This is a brief for the research paper An Empirical Study of GraphQL Schemas, presented at ICSOC 2019. Erik Wittern led the work, with help from Alan Cha (implementation), myself (experimental design), Guillaume Baudart (theoretical analysis), and Louis Mandel (theoretical analysis). Most of these authors are affiliated with IBM, as part of IBM’s ongoing involvement with GraphQL as part of the GraphQL Foundation.

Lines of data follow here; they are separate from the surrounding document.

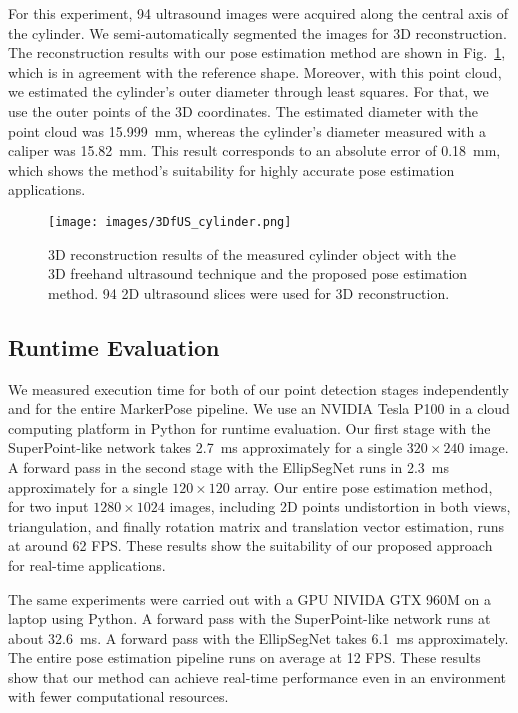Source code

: \documentclass[final]{cvpr}
\begin{document}
For this experiment, 94 ultrasound images were acquired along the central axis of the cylinder. We semi-automatically segmented the images for 3D reconstruction. The reconstruction results with our pose estimation method are shown in Fig.~\ref{fig:3DfUS_cylinder_reconstruction}, which is in agreement with the reference shape. Moreover, with this point cloud, we estimated the cylinder's outer diameter through least squares. For that, we use the outer points of the 3D coordinates. The estimated diameter with the point cloud was 15.999~mm, whereas the cylinder's diameter measured with a caliper was 15.82~mm. This result corresponds to an absolute error of 0.18~mm, which shows the method's suitability for highly accurate pose estimation applications.


\begin{figure}[h]
    \centering
    \texttt{[image: images/3DfUS\_cylinder.png]}
    \caption{3D reconstruction results of the measured cylinder object with the 3D freehand ultrasound technique and the proposed pose estimation method. 94 2D ultrasound slices were used for 3D reconstruction.}
    \label{fig:3DfUS_cylinder_reconstruction}
\end{figure}



\subsection{Runtime Evaluation}
We measured execution time for both of our point detection stages independently and for the entire MarkerPose pipeline. We use an NVIDIA Tesla P100 in a cloud computing platform in Python for runtime evaluation. Our first stage with the SuperPoint-like network takes 2.7~ms approximately for a single $320\times 240$ image. A forward pass in the second stage with the EllipSegNet runs in 2.3~ms approximately for a single $120\times 120$ array. Our entire pose estimation method, for two input $1280\times 1024$ images, including 2D points undistortion in both views, triangulation, and finally rotation matrix and translation vector estimation, runs at around 62 FPS. These results show the suitability of our proposed approach for real-time applications.

The same experiments were carried out with a GPU NIVIDA GTX 960M on a laptop using Python. A forward pass with the SuperPoint-like network runs at about 32.6~ms. A forward pass with the EllipSegNet takes 6.1~ms approximately. The entire pose estimation pipeline runs on average at 12 FPS. These results show that our method can achieve real-time performance even in an environment with fewer computational resources.
\end{document}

Since GraphQL is unfamiliar to many readers, I’ve included a bit more introductory material and illustrations than I usually do.
GraphQL is a query language for data that can be represented as a graph, and reportedly offers some advantages over REST-style APIs. GraphQL adoption is growing, but we know little about what GraphQL APIs look like in practice.
In this paper we built and studied a corpus of thousands of GraphQL schemas used in practice. Our study showed us both idioms and security problems. By identifying GraphQL idioms, service providers can learn how to structure their schemas to be easily understood by the community. By measuring the extent of GraphQL-related security problems, we can guide the design of API management tools to address real problems faced by practitioners.
Background and motivation
What is GraphQL?
GraphQL is a query language for graph-structured data . Facebook designed the language for internal use, and open-sourced it in 2015. Now it is maintained by the GraphQL Foundation under the aegis of the Linux Foundation.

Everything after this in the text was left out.